Simelum’s story begins when he was just 11, living on the island of Ambryn, located in central Vanuatu. In December 1950, violent tremors began on the Benbow volcano, which then turned into a major series of eruptions that lasted for almost a year.
“I was frightened,” he said. “Sometimes during the day there would be a lot of ash going up and blocking the sun.”
He said on those days his family would eat lunch with a lamp, because it was so dark.
“There was ash on all the trees and the bushes,” he said. “Sometimes you could only see the whites of people’s eyes, they were black with ash all over.”
The ash affected everything, he said, killing crops and contaminating the family’s well water. So the joint French and British government evacuated much of Ambryn, relocating his family to Epi Island.
He said the family was in Epi only a matter of weeks when a ferocious cyclone struck, just before Christmas 1951. News reports at the time indicate the winds sunk four ships and killed an unknown number of people.
Simelum said the rains were so heavy they triggered landslides.

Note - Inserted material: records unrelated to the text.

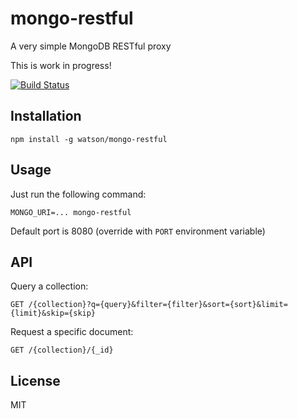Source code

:# mongo-restful

A very simple MongoDB RESTful proxy

This is work in progress!

[![Build Status](https://travis-ci.org/watson/mongo-restful.png)](https://travis-ci.org/watson/mongo-restful)

## Installation

```
npm install -g watson/mongo-restful
```

## Usage

Just run the following command:

```
MONGO_URI=... mongo-restful
```

Default port is 8080 (override with `PORT` environment variable)

## API

Query a collection:

```
GET /{collection}?q={query}&filter={filter}&sort={sort}&limit={limit}&skip={skip}
```

Request a specific document:

```
GET /{collection}/{_id}
```

## License

MIT
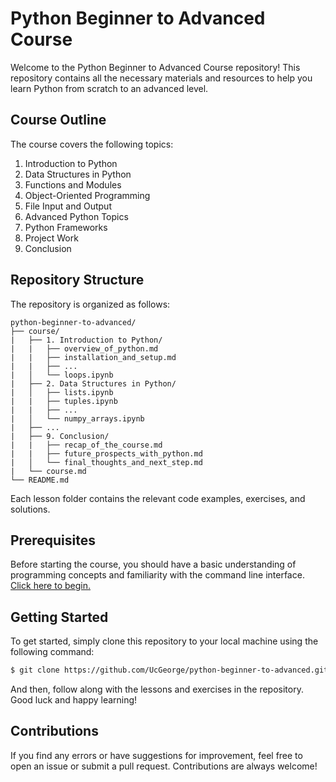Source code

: # Python Beginner to Advanced Course

Welcome to the Python Beginner to Advanced Course repository! This repository contains all the necessary materials and resources to help you learn Python from scratch to an advanced level.

## Course Outline

The course covers the following topics:

1. Introduction to Python
2. Data Structures in Python
3. Functions and Modules
4. Object-Oriented Programming
5. File Input and Output
6. Advanced Python Topics
7. Python Frameworks
8. Project Work
9. Conclusion

## Repository Structure

The repository is organized as follows:

```
python-beginner-to-advanced/
├── course/
|   ├── 1. Introduction to Python/
|   |   ├── overview_of_python.md
|   |   ├── installation_and_setup.md
|   |   ├── ...
|   │   └── loops.ipynb
|   ├── 2. Data Structures in Python/
|   │   ├── lists.ipynb
|   |   ├── tuples.ipynb
|   |   ├── ...
|   │   └── numpy_arrays.ipynb
|   ├── ...
|   ├── 9. Conclusion/
|   |   ├── recap_of_the_course.md
|   |   ├── future_prospects_with_python.md
|   │   └── final_thoughts_and_next_step.md
|   └── course.md
└── README.md
```

Each lesson folder contains the relevant code examples, exercises, and solutions.

## Prerequisites

Before starting the course, you should have a basic understanding of programming concepts and familiarity with the command line interface. [Click here to begin.](/course/course.md)

## Getting Started

To get started, simply clone this repository to your local machine using the following command:

```bash
$ git clone https://github.com/UcGeorge/python-beginner-to-advanced.git
```

And then, follow along with the lessons and exercises in the repository. Good luck and happy learning!

## Contributions

If you find any errors or have suggestions for improvement, feel free to open an issue or submit a pull request. Contributions are always welcome!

One roared through his home in the middle of the night, killing his father and his brother.
“It carried them away,” he said.
His mother survived by clinging to the rafters of their home, he said, although she broke her back. Simelum had been sleeping elsewhere that night, after his family had moved him for his own safety. He said his two sisters, who live near him now, were living on other islands at the time.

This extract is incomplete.